- Born: Delano, CA
- Died: March 8, 2006 Rumson, NJ
- Occupations: Economist, businessman
- Branch: U.S. Army 1942-1948

= Sam Nakagama =

Japanese-American businessman, economist and financial advisor (1925–2006)

Sam Isamu Nakagama (1925–2006) was a Japanese-American businessman, economist, and financial advisor. He founded Wall Street’s Nakagama Wallace, Inc. Nakagama also served in the U.S. Army during World War II.

==Biography==
Nakagama was a first generation American born in Delano, California, to Japanese immigrants. Following the outbreak of World War II, his parents were incarcerated in the Jerome and Rohwer internment camps in Arkansas, while he served in the U.S. Army. Nakagama himself was incarcerated first at the Fresno Assembly Center, and then the Jerome War Relocation Center.

From 1945 to 1948, Nakagama became the sociologist and a pollster at General Douglas MacArthur’s post-war headquarters in Tokyo, Japan before his discharge.
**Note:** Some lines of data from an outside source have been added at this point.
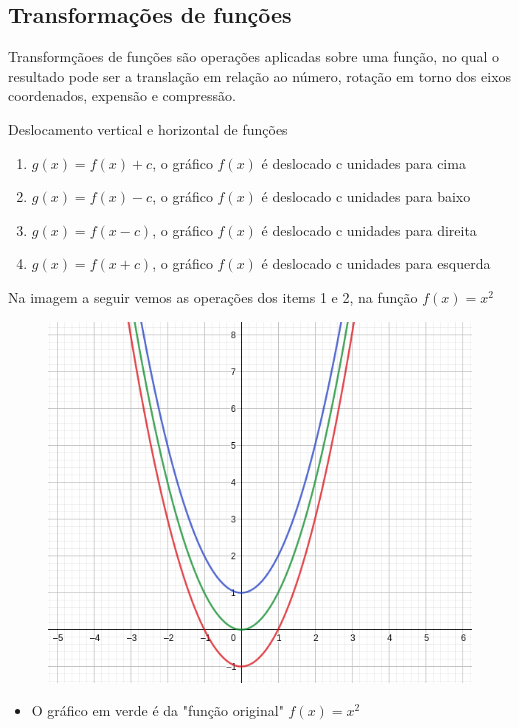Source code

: \begin{multicols*}{2}
    \subsection*{Transformações de funções}
    Transformçãoes de funções são operações aplicadas sobre uma função, no qual o  resultado pode 			ser a translação em relação ao número, rotação em torno dos eixos coordenados, expensão e 				compressão.

    Deslocamento vertical e horizontal de funções
    \begin{enumerate}[wide, labelwidth=!, labelindent=0pt]
        \item $g(x) = f(x) + c$, o gráfico $f(x)$ é deslocado c unidades para cima
        \item $g(x) = f(x) - c $, o gráfico $f(x)$ é deslocado c unidades para baixo
        \item $g(x) = f(x - c) $, o gráfico $f(x)$ é deslocado c unidades para direita
        \item $g(x) = f(x + c) $, o gráfico $f(x)$ é deslocado c unidades para esquerda
    \end{enumerate}
    Na imagem a seguir vemos as operações dos items 1 e 2, na função $f(x) = x^2$
    \begin{figure}[H]
        \centering
        \includegraphics[scale=0.4]{assets/rafael/img7.png}
    \end{figure}
    \begin{itemize}[wide, labelwidth=!, labelindent=0pt]
        \item O gráfico em verde é da "função original" $f(x) = x^2$

\end{itemize}
\end{multicols*}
In 1961, he was employed at Citibank, which was then known as First National City Bank. Nakagama was the principal writer of the bank's monthly economic letter. By 1967, he became the chief economist and vice president of Argus Research Corp. He left the company and joined Kidder, Peabody & Co., a leading Wallstreet banking firm, eventually becoming the company's vice president and chief economist.

Nakagama became a Wall Street economist and commented on American economic policies such as those based on the decline of crude oil prices during the 1990s. He testified before the United States Congress on fiscal policy on numerous occasions. He published articles on economics for publications such as the New York Times.

Nakagama married Mary Frances Nakagama. They had two daughters. Nakagama died on March 8, 2006, at Rumson, New Jersey.